VI. Other Allegations

  • Willful Infringement: The complaint alleges that Defendant has had knowledge of infringement "at least as of the service of the present Complaint" (Compl. ¶26). This allegation supports a claim for post-suit willfulness only. The prayer for relief requests enhanced damages pursuant to 35 U.S.C. §285 (Compl. p. 8, ¶f).

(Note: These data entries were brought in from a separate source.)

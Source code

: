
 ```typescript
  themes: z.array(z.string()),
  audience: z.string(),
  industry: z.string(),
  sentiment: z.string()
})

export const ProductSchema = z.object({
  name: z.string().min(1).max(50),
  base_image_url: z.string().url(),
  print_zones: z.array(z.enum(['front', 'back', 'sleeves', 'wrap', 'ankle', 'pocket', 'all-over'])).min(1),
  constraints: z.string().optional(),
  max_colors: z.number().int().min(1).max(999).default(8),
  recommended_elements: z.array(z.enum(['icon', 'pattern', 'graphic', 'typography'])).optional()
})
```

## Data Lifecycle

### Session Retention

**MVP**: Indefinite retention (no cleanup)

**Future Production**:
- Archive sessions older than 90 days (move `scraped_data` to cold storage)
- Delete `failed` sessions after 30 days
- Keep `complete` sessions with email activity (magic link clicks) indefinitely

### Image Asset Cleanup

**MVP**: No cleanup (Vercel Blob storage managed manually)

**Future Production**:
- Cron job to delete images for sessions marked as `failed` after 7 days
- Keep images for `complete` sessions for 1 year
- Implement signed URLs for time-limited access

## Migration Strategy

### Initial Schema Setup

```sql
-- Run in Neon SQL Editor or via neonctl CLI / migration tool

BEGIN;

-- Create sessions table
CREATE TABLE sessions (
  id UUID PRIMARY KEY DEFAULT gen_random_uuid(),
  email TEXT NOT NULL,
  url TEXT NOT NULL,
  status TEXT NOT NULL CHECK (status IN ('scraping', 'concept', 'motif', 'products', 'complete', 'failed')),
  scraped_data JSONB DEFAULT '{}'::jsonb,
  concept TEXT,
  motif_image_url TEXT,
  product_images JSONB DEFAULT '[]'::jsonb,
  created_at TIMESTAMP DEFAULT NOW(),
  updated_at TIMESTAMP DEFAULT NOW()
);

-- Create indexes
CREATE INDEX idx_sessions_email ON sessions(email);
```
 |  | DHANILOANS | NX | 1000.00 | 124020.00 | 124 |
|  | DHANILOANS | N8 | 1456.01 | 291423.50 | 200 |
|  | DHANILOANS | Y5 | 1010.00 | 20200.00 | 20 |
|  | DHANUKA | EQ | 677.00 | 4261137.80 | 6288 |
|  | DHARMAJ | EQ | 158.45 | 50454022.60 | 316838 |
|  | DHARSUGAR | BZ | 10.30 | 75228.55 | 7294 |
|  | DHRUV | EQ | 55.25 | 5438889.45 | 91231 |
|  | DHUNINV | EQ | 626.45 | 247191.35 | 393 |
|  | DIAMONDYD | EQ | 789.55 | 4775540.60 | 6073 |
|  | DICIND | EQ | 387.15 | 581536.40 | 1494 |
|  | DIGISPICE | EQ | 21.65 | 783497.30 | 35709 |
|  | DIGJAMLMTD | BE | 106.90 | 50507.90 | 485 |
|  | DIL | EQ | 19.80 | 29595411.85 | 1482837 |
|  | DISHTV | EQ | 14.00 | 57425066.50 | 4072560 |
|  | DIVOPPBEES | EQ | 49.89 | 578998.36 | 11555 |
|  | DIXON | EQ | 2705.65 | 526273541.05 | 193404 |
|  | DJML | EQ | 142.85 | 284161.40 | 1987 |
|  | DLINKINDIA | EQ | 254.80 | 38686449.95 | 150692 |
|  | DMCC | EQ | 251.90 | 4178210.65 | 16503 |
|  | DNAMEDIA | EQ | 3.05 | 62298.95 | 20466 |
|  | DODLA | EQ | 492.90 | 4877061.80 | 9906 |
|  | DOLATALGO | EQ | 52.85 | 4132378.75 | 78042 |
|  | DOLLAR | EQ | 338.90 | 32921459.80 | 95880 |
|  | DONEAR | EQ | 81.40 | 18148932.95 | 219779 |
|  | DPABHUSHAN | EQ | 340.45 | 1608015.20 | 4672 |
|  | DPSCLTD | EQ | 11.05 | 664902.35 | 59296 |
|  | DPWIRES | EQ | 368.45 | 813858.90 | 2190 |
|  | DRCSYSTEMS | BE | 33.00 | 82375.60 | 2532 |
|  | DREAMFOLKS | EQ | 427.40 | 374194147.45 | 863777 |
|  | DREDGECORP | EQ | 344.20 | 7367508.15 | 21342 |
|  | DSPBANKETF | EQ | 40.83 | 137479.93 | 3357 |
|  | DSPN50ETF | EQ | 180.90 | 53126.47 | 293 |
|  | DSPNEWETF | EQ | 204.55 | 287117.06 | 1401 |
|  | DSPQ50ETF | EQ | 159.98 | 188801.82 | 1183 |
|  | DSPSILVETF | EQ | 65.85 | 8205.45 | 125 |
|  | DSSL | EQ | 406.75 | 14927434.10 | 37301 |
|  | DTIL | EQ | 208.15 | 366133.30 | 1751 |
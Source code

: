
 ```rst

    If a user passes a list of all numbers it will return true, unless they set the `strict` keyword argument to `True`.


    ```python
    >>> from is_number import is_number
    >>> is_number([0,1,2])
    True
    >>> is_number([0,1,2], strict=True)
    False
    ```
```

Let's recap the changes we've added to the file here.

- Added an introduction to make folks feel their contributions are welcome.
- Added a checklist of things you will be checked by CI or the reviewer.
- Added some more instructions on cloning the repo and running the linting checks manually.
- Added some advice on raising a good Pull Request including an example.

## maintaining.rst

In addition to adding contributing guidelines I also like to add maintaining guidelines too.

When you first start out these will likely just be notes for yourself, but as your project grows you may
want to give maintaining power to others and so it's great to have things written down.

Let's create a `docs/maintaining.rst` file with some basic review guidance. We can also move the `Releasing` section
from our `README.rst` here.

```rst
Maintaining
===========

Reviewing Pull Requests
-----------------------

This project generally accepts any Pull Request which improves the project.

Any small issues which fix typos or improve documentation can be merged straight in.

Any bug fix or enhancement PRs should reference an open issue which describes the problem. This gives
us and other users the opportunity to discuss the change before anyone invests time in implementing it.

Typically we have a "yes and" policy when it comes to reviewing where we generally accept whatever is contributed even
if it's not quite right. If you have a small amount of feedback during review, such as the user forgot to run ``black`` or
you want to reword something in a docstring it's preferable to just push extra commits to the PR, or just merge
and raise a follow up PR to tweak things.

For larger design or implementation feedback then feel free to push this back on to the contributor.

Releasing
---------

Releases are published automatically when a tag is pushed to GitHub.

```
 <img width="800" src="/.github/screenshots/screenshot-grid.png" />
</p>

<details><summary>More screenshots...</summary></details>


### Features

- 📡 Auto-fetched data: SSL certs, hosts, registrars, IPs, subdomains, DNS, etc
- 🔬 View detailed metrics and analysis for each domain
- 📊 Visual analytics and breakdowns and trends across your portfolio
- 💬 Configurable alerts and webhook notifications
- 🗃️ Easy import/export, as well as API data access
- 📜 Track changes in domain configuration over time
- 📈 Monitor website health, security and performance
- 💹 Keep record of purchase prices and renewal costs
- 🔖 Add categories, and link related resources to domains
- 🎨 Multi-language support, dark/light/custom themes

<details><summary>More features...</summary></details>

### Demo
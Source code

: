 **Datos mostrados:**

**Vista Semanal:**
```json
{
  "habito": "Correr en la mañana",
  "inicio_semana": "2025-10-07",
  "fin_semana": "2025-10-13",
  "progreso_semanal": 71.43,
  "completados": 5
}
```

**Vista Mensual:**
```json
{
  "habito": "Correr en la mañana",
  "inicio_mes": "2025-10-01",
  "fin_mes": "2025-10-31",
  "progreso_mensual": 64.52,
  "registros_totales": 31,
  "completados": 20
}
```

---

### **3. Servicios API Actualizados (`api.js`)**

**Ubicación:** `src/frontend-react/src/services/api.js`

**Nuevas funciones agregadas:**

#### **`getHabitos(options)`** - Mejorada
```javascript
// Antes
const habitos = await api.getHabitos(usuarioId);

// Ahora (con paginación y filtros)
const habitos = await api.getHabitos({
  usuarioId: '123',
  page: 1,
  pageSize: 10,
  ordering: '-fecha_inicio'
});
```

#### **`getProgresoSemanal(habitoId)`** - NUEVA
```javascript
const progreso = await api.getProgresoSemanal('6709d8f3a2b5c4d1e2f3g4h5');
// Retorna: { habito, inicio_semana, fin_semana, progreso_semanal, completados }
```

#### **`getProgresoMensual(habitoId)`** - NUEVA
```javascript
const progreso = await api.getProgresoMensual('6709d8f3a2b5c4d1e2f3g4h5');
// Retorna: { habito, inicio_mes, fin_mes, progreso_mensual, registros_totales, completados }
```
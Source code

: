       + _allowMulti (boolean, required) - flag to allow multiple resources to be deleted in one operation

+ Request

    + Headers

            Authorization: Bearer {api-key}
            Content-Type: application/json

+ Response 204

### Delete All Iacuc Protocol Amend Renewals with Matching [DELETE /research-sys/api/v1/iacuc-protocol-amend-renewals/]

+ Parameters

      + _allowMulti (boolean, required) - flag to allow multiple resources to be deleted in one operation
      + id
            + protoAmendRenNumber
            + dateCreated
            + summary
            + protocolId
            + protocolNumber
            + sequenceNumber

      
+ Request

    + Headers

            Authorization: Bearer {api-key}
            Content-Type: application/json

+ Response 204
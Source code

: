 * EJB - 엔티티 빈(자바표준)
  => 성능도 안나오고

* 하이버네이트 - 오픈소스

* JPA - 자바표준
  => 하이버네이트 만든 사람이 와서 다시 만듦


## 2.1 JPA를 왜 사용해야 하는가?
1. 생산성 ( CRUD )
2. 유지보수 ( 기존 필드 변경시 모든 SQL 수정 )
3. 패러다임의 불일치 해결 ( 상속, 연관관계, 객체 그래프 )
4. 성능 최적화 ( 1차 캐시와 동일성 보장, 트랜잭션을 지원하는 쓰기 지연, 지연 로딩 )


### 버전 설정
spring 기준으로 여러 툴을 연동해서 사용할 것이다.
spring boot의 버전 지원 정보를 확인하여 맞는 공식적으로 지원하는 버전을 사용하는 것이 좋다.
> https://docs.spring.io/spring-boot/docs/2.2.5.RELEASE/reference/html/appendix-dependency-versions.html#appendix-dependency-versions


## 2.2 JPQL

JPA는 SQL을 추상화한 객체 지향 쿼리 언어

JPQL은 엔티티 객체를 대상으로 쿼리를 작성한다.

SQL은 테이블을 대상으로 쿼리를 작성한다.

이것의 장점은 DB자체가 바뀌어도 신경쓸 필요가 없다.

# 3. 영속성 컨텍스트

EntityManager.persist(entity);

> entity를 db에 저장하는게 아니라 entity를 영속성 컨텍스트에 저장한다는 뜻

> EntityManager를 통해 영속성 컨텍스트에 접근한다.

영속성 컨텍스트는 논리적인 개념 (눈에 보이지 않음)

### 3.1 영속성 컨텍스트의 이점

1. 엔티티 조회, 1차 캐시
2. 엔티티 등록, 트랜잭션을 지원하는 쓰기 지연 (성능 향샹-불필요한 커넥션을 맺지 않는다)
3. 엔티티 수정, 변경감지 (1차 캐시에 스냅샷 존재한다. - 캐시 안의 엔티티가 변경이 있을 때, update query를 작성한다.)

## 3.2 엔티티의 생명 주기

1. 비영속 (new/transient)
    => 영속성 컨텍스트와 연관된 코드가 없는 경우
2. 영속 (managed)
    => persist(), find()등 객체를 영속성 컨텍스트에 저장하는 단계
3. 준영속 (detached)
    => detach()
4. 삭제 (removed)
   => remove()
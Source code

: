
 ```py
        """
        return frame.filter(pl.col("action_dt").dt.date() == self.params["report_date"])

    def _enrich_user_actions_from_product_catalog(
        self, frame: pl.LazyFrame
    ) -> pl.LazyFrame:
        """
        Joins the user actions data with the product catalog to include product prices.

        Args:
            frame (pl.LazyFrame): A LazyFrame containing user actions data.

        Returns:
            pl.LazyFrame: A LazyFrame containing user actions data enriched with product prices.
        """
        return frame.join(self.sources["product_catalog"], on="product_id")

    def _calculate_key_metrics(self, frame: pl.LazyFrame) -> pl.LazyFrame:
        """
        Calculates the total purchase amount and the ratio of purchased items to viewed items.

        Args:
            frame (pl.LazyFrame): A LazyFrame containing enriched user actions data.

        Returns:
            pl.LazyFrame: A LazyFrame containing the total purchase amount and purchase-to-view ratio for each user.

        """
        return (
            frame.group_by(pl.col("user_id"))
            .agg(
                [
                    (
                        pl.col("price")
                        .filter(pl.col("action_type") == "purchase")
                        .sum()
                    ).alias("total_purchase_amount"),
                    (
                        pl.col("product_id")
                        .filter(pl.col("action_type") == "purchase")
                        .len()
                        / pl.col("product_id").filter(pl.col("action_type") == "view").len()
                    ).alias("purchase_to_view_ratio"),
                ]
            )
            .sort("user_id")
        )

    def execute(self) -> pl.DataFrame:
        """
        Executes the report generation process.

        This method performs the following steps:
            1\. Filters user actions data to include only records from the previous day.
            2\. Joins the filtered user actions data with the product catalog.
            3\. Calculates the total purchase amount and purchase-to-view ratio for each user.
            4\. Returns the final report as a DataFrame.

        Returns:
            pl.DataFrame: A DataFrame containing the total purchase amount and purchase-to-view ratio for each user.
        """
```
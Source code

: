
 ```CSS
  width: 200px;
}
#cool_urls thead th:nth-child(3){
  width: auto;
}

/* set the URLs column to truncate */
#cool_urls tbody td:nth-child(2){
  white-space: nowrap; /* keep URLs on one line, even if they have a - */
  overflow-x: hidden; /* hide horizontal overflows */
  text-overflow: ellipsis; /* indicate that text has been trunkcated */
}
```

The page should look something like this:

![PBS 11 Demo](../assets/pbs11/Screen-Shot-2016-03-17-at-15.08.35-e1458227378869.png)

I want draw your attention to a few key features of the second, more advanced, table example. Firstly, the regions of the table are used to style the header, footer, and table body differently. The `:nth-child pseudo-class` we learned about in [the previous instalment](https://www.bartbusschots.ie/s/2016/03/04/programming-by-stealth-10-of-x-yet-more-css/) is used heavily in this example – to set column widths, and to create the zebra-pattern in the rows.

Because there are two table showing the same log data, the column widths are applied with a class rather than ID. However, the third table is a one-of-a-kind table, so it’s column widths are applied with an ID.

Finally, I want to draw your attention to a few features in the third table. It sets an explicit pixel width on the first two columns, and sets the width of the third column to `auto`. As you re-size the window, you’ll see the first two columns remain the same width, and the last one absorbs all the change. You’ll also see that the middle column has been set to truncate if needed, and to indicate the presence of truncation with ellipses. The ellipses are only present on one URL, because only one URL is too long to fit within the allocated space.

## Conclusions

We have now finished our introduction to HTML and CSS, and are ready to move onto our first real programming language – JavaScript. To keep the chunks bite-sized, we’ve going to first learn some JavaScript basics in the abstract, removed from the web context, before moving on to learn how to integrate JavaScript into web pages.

VII. Analyst’s Conclusion: Key Questions for the Case

  • A core issue will be one of definitional scope and technological evolution: can the term "base station", as described in a 2011-priority patent depicting a distinct macro/pico architecture, be construed to cover the distributed and varied network nodes (e.g., eNB, en-gNB, S-GW) that perform analogous functions in a modern 5G system?
  • A key evidentiary question will be one of functional specificity: what evidence can Plaintiff provide to demonstrate that the accused Samsung devices, by operating on a 5G network, actually generate and transmit a specific "proximity notification" signal that meets all the functional and purposive limitations required by Claim 1, as opposed to merely exchanging general-purpose network control data? The complaint's reliance on standards-compliance alone will likely be tested on this point.